Stored data:

..........

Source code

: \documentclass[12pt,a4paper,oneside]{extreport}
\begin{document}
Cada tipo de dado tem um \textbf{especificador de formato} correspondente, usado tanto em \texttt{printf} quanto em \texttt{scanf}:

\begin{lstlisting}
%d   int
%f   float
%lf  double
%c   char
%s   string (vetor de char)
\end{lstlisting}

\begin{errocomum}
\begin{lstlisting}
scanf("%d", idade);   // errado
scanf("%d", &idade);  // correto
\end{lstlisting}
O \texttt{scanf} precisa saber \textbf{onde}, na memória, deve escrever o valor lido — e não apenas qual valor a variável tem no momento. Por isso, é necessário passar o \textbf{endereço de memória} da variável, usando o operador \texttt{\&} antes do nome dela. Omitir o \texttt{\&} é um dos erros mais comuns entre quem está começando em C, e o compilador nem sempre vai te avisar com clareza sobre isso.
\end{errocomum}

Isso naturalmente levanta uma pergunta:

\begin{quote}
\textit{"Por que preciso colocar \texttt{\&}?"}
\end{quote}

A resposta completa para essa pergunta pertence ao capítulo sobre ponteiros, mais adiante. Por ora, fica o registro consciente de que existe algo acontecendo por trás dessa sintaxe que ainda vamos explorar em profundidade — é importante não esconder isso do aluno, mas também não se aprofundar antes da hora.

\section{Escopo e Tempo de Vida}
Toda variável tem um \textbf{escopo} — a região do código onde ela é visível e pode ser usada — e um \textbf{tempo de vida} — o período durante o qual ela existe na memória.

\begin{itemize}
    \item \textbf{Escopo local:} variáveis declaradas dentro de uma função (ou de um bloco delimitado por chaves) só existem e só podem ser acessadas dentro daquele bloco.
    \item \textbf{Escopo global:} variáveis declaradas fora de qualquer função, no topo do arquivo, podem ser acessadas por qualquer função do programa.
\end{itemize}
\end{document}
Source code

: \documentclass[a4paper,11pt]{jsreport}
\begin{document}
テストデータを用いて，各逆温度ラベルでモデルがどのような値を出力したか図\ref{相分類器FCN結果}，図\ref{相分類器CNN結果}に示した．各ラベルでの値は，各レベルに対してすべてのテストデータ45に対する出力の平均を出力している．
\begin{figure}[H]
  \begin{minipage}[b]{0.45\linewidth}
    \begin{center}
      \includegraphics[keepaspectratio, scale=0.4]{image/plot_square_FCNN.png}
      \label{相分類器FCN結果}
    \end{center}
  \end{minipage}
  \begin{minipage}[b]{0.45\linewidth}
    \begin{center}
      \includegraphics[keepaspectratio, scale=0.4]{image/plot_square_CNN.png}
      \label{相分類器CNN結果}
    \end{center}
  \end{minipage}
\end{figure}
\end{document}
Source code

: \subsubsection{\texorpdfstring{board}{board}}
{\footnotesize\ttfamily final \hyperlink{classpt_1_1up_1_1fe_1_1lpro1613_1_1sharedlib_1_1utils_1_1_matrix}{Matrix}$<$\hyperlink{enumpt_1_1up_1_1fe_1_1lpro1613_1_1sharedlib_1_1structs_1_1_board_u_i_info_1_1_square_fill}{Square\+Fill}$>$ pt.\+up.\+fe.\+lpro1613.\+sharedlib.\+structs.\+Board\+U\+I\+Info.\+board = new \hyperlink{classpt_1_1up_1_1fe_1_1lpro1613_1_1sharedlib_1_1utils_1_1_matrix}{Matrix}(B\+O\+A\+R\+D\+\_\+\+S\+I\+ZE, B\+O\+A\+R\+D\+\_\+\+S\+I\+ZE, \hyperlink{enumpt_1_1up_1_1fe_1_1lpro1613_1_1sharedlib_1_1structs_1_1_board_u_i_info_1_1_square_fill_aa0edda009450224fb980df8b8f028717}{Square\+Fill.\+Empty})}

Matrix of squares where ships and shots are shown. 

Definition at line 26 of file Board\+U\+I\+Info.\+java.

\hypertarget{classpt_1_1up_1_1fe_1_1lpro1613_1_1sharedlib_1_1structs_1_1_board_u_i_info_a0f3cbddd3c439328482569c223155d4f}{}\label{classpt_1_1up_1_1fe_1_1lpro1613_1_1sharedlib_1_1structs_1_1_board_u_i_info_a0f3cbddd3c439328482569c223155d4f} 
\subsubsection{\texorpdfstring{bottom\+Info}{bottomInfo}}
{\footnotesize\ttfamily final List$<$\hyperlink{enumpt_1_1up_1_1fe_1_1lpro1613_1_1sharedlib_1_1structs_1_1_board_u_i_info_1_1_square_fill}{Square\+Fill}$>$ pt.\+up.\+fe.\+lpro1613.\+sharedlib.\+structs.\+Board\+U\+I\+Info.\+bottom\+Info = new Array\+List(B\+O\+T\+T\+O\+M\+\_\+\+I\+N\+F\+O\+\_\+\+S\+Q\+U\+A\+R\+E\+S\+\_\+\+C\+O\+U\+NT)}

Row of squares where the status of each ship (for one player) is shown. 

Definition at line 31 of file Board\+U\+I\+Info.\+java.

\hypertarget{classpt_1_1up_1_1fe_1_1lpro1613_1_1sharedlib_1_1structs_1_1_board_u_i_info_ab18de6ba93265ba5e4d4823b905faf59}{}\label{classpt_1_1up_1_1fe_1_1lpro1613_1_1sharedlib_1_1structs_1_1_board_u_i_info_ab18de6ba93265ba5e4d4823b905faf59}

..........

§ WHAT IS BEING ASKED: What is needed is a verbatim copy of every line in the records above from the one containing "テストデータを用いて，各逆温" down to the one containing "Definition at line 26", both included, and nothing more.

§ SOLUTION TO THIS PROBLEM:
テストデータを用いて，各逆温度ラベルでモデルがどのような値を出力したか図\ref{相分類器FCN結果}，図\ref{相分類器CNN結果}に示した．各ラベルでの値は，各レベルに対してすべてのテストデータ45に対する出力の平均を出力している．
\begin{figure}[H]
  \begin{minipage}[b]{0.45\linewidth}
    \begin{center}
      \includegraphics[keepaspectratio, scale=0.4]{image/plot_square_FCNN.png}
      \label{相分類器FCN結果}
    \end{center}
  \end{minipage}
  \begin{minipage}[b]{0.45\linewidth}
    \begin{center}
      \includegraphics[keepaspectratio, scale=0.4]{image/plot_square_CNN.png}
      \label{相分類器CNN結果}
    \end{center}
  \end{minipage}
\end{figure}
\end{document}
Source code

: \subsubsection{\texorpdfstring{board}{board}}
{\footnotesize\ttfamily final \hyperlink{classpt_1_1up_1_1fe_1_1lpro1613_1_1sharedlib_1_1utils_1_1_matrix}{Matrix}$<$\hyperlink{enumpt_1_1up_1_1fe_1_1lpro1613_1_1sharedlib_1_1structs_1_1_board_u_i_info_1_1_square_fill}{Square\+Fill}$>$ pt.\+up.\+fe.\+lpro1613.\+sharedlib.\+structs.\+Board\+U\+I\+Info.\+board = new \hyperlink{classpt_1_1up_1_1fe_1_1lpro1613_1_1sharedlib_1_1utils_1_1_matrix}{Matrix}(B\+O\+A\+R\+D\+\_\+\+S\+I\+ZE, B\+O\+A\+R\+D\+\_\+\+S\+I\+ZE, \hyperlink{enumpt_1_1up_1_1fe_1_1lpro1613_1_1sharedlib_1_1structs_1_1_board_u_i_info_1_1_square_fill_aa0edda009450224fb980df8b8f028717}{Square\+Fill.\+Empty})}

Matrix of squares where ships and shots are shown. 

Definition at line 26 of file Board\+U\+I\+Info.\+java.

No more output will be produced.